**Task brief:**
The lines needed are those below that contain the word "generate"; copy each one.

[Saved data entries]

Content starts

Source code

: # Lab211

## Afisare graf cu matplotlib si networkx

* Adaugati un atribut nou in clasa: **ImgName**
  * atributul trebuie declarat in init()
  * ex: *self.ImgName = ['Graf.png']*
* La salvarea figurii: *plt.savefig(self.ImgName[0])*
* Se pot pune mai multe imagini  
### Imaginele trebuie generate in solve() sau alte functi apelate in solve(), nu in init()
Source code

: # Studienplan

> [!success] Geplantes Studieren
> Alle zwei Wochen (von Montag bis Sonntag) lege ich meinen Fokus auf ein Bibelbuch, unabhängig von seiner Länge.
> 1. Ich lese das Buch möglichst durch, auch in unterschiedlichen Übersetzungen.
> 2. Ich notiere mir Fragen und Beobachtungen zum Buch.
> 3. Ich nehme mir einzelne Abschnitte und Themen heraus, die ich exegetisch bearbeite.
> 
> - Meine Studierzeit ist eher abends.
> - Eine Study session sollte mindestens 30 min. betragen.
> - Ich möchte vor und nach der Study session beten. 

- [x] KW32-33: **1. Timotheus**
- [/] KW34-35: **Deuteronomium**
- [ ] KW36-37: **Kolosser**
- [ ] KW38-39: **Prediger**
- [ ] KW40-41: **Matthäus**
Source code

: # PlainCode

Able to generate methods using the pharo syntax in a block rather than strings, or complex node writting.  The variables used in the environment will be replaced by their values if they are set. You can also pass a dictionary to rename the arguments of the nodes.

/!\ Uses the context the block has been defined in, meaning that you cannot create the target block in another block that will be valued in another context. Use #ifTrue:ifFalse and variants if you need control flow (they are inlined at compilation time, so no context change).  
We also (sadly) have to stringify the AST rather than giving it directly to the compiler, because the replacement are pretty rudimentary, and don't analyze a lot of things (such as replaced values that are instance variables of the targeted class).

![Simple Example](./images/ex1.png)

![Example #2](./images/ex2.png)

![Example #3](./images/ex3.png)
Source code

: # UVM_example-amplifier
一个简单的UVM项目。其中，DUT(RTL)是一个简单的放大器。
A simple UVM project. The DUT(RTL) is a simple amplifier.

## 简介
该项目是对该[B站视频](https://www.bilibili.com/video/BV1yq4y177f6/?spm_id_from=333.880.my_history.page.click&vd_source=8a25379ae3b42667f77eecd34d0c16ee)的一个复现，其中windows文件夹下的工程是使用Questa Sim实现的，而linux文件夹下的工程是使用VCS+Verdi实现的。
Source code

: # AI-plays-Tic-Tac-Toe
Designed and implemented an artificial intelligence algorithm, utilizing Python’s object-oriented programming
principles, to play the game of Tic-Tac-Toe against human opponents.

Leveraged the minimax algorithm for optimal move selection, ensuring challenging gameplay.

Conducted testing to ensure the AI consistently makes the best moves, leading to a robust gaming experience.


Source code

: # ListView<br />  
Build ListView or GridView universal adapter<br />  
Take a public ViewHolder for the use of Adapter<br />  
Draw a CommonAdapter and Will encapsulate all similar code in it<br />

Content ends

**Task response:**
### Imaginele trebuie generate in solve() sau alte functi apelate in solve(), nu in init()
Able to generate methods using the pharo syntax in a block rather than strings, or complex node writting.  The variables used in the environment will be replaced by their values if they are set. You can also pass a dictionary to rename the arguments of the nodes.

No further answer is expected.